◆ PROBLEM STATEMENT
Keep to the lines from the one with "A set of methods" through the end of the data, and write them out exactly.

-- RECORDS SUPPLIED follows --

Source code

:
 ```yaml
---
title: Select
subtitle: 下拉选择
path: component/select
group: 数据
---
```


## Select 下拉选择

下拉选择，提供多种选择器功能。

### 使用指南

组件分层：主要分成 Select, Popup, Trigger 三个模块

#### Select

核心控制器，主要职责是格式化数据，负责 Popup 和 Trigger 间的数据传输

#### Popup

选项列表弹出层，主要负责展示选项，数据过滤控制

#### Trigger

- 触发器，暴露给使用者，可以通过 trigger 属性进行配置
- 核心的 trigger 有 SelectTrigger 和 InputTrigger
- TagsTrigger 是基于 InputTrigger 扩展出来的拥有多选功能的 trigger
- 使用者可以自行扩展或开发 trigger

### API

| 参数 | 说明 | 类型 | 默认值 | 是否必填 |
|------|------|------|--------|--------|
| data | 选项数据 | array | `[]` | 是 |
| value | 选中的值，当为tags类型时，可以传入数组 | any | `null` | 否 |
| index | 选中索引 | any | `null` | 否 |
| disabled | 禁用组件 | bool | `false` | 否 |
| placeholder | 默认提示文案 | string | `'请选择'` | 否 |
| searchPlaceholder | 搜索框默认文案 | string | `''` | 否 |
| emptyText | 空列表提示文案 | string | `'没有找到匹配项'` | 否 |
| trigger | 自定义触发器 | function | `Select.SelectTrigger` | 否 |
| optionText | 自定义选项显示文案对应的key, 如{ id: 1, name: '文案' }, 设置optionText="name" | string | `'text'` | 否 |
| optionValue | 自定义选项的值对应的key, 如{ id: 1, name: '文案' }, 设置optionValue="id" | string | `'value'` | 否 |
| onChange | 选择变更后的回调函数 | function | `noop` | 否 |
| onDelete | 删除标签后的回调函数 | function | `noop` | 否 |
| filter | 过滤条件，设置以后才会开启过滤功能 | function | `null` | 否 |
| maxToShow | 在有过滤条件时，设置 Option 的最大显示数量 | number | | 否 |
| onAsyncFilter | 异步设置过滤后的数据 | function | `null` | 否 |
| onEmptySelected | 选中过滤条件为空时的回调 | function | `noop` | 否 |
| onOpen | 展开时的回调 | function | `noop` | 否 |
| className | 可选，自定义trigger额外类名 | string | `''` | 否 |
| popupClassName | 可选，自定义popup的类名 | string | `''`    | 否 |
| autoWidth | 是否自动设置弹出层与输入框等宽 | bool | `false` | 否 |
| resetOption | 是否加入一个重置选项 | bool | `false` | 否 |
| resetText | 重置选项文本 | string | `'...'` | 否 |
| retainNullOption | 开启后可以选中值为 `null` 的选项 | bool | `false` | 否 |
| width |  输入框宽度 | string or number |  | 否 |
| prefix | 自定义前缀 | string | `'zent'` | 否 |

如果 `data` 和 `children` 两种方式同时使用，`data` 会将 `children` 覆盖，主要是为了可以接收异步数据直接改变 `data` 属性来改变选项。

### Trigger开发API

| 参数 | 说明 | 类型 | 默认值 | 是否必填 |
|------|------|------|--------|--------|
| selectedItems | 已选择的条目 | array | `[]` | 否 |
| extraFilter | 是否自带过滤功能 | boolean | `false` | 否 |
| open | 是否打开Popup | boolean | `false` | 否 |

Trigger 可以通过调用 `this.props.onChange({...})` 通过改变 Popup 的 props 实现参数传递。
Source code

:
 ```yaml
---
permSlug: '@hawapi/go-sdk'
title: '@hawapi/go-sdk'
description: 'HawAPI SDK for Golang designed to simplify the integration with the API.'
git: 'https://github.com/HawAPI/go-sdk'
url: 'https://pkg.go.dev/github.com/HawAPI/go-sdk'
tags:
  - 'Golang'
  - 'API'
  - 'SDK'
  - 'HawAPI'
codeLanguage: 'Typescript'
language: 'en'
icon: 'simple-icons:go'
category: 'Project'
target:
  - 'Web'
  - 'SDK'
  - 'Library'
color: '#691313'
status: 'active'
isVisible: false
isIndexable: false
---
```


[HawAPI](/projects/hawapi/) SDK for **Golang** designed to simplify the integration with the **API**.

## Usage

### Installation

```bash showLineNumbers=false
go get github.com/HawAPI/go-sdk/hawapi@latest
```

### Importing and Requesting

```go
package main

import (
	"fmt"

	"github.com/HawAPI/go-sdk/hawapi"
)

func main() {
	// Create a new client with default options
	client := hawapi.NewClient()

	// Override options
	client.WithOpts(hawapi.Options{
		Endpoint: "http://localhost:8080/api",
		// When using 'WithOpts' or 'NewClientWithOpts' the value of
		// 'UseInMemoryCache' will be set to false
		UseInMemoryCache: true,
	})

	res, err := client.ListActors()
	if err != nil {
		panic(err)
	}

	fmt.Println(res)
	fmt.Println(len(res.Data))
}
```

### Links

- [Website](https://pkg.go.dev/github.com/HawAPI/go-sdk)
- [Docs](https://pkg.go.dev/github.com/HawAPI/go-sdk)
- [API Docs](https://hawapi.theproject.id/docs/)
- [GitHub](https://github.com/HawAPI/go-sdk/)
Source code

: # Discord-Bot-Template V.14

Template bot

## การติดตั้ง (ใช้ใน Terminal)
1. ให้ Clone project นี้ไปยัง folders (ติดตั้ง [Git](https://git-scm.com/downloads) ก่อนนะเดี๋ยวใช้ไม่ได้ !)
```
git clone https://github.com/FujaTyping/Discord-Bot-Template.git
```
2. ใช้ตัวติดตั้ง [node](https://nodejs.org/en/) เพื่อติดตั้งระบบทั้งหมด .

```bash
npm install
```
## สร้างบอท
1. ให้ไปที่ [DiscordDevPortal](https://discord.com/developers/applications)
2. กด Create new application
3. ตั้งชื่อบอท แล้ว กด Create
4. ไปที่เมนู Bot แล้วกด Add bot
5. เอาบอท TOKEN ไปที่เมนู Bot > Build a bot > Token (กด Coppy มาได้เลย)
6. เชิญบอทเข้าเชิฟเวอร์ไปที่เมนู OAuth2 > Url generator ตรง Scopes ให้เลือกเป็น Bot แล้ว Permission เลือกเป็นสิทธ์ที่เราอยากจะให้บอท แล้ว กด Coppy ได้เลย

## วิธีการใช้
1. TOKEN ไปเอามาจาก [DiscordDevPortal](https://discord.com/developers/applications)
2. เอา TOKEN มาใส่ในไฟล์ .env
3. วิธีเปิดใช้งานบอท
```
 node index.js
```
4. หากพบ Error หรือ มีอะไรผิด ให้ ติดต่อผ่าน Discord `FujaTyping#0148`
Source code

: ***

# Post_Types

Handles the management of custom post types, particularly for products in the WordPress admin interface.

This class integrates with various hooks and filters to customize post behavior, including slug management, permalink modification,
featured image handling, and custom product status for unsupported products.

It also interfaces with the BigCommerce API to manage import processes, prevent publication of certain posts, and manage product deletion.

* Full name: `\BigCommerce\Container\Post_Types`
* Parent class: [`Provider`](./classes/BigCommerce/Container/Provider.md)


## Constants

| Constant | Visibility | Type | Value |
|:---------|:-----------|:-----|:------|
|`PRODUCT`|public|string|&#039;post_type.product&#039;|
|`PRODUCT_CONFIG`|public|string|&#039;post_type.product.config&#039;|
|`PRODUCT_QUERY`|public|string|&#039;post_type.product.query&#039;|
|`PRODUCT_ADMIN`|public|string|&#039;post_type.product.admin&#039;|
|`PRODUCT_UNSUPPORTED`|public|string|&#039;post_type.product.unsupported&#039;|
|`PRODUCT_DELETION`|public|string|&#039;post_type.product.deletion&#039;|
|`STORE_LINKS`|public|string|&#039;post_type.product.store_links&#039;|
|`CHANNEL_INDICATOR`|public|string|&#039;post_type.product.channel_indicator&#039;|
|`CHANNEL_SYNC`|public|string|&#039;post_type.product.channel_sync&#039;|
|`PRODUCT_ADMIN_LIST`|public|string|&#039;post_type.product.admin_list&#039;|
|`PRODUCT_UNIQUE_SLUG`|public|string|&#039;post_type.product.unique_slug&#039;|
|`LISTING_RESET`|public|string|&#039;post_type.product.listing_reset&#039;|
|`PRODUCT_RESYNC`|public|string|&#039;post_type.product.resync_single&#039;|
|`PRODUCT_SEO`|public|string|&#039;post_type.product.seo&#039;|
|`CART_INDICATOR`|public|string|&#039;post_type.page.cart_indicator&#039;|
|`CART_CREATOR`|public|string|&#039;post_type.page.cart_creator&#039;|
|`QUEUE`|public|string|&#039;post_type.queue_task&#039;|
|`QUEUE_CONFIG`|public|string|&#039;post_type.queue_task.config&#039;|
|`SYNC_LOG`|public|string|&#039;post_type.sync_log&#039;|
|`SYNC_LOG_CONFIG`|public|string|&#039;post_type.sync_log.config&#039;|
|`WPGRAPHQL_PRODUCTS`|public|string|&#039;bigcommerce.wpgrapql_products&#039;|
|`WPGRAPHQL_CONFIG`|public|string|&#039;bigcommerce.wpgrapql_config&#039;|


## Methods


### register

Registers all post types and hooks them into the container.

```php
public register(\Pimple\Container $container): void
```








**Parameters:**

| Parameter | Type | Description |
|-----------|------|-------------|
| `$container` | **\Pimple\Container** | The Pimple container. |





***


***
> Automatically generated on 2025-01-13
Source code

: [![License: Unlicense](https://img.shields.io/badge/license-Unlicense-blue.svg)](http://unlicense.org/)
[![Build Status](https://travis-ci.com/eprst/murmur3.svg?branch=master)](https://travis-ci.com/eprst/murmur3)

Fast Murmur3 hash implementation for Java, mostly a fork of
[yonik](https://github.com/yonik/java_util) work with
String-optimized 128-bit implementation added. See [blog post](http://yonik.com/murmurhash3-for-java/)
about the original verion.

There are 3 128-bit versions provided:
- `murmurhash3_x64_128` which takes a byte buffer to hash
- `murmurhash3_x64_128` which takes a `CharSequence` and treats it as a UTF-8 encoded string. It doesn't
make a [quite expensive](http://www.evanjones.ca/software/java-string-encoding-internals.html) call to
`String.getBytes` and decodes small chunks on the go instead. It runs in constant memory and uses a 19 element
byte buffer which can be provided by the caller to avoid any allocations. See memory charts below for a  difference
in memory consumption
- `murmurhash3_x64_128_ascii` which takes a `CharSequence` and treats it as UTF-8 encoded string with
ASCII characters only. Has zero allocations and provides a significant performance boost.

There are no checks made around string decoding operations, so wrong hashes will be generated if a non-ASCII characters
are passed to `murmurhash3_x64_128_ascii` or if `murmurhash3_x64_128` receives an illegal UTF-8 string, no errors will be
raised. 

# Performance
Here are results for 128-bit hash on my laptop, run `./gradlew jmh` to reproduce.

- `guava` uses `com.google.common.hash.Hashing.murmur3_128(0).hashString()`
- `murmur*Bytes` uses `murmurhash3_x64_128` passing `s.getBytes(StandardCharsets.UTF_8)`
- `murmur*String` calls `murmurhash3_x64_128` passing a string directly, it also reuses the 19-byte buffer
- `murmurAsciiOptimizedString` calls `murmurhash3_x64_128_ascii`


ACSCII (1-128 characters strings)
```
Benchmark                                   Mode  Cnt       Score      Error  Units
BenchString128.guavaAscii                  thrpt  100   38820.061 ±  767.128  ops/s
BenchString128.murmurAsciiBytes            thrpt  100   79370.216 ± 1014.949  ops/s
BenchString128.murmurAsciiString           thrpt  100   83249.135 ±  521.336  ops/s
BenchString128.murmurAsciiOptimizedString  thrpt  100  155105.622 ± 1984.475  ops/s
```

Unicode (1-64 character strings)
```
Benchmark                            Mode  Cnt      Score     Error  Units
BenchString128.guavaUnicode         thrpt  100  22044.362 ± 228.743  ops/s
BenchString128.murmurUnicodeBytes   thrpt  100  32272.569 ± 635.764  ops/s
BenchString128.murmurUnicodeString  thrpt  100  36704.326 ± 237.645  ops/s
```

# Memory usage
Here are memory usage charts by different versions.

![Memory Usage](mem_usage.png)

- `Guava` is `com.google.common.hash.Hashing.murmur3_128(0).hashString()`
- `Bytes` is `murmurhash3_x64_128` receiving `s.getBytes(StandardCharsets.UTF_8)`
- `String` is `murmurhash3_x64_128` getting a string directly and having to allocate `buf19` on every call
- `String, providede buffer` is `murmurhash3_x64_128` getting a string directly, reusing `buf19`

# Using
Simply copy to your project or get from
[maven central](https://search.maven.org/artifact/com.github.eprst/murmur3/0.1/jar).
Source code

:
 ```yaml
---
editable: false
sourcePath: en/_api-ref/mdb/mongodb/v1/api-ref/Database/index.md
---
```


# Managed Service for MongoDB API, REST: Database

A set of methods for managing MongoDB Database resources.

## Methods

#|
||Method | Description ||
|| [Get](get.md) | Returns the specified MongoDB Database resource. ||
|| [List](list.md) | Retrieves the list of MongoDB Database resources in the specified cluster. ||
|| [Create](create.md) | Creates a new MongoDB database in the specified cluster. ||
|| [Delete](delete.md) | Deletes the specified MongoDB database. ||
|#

-- RECORDS SUPPLIED concluded --

◆ SOLUTION TO THIS PROBLEM
A set of methods for managing MongoDB Database resources.

## Methods

#|
||Method | Description ||
|| [Get](get.md) | Returns the specified MongoDB Database resource. ||
|| [List](list.md) | Retrieves the list of MongoDB Database resources in the specified cluster. ||
|| [Create](create.md) | Creates a new MongoDB database in the specified cluster. ||
|| [Delete](delete.md) | Deletes the specified MongoDB database. ||
|#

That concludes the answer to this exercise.